Credit cards. Look at the interest rates on some of these to realize defaulting on loans is a way of life in banking, more the rule than the exception.

Yet, despite haircuts accepted even by Sovereign Greece, many Dopers Booed “Sanctity of contract. Against market principles.” when in a thread a few months ago another Doper and I argued in favor, at least in principle, of principle reductions for American homeowners. :smack: (A more nuanced scheme I espouse postpones final reckoning, placing many underwater mortgages onto a temporary rental basis.)

Interesting. Now I’m curious what the actual Paul position is.

Schemes would have to be carefully designed to approach fairness. One simple idea to address this issue is:
… Underwater homeowner has one-time option to knock, say, 5-20% off the principle. If you take this path, you forfeit right to the rental/delayed reckoning plan.

As so often, Voyager has the correct answer.

It wasn’t necessary to dump cash on the homeowners. Much good would have been done (and perhaps still should be done) by simply stating terms where foreclosing banks must instead offer an arbitrated rental plan. (The details of such an arbitration, with repurchase clauses, are beyond the scope of this post.)

I discussed this in my blog. The main consideration isn’t who to bail out, but when. When the housing market crashed it wasn’t so much the start to a chain of bad events as the start of a snowball rolling down a hill, getting bigger on the way. The mortgages were bundled in with other investments by the banks, pulling those down as well, and adding to the total amount that had to be bailed out. This made the market go down, hurting a lot of other investments that the banks depended on, adding to the total amount that had to be bailed out and of course wrecking the market.

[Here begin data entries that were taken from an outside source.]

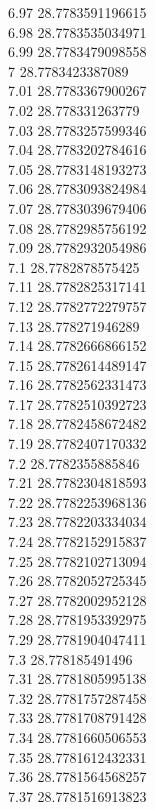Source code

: {6.97	28.7783591196615\\
6.98	28.7783535034971\\
6.99	28.7783479098558\\
7	28.7783423387089\\
7.01	28.7783367900267\\
7.02	28.778331263779\\
7.03	28.7783257599346\\
7.04	28.7783202784616\\
7.05	28.7783148193273\\
7.06	28.7783093824984\\
7.07	28.7783039679406\\
7.08	28.7782985756192\\
7.09	28.7782932054986\\
7.1	28.7782878575425\\
7.11	28.7782825317141\\
7.12	28.7782772279757\\
7.13	28.778271946289\\
7.14	28.7782666866152\\
7.15	28.7782614489147\\
7.16	28.7782562331473\\
7.17	28.7782510392723\\
7.18	28.7782458672482\\
7.19	28.7782407170332\\
7.2	28.7782355885846\\
7.21	28.7782304818593\\
7.22	28.7782253968136\\
7.23	28.7782203334034\\
7.24	28.7782152915837\\
7.25	28.7782102713094\\
7.26	28.7782052725345\\
7.27	28.7782002952128\\
7.28	28.7781953392975\\
7.29	28.7781904047411\\
7.3	28.778185491496\\
7.31	28.7781805995138\\
7.32	28.7781757287458\\
7.33	28.7781708791428\\
7.34	28.7781660506553\\
7.35	28.7781612432331\\
7.36	28.7781564568257\\
7.37	28.7781516913823\\
}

The main reason to have bailed out the homeowners would be because that’s the earliest step in the process. And really, all you have to do as far as a bailout goes is to ensure the same default rate as the banks had expected to get. You don’t have to pay for people’s houses, you just need to pay a percentage of the value going against the interest, not even the principal, since it was the moving interest rate that screwed people up. If you pegged them all at the non-moving interest rate that they had started with and “bailed out” any additional interest, then you’re talking a total amount of about $39 billion, based on the numbers I was able to calculate.* That might not be a loan - and thereby get paid back - but it keeps the country from entering a recession.

The important thing, though, would be that the market be assured of such a plan being agreed upon by mid-2007. Any later and things would have started to go downhill regardless.

I would almost wish to subscribe to your newsletter, but what about the homeowner that had the final judgment of foreclosure entered against him the day before this law was proposed/went into effect? The homeowner foreclosed on the year before?

What would stop new risky loans with consumers secure in the belief that the feds would come through again and not let them lose their homes?

Yes. Bailing out homeowners would have indirectly bailed out the mortgage banks anyway. Only they would have had to work for their money.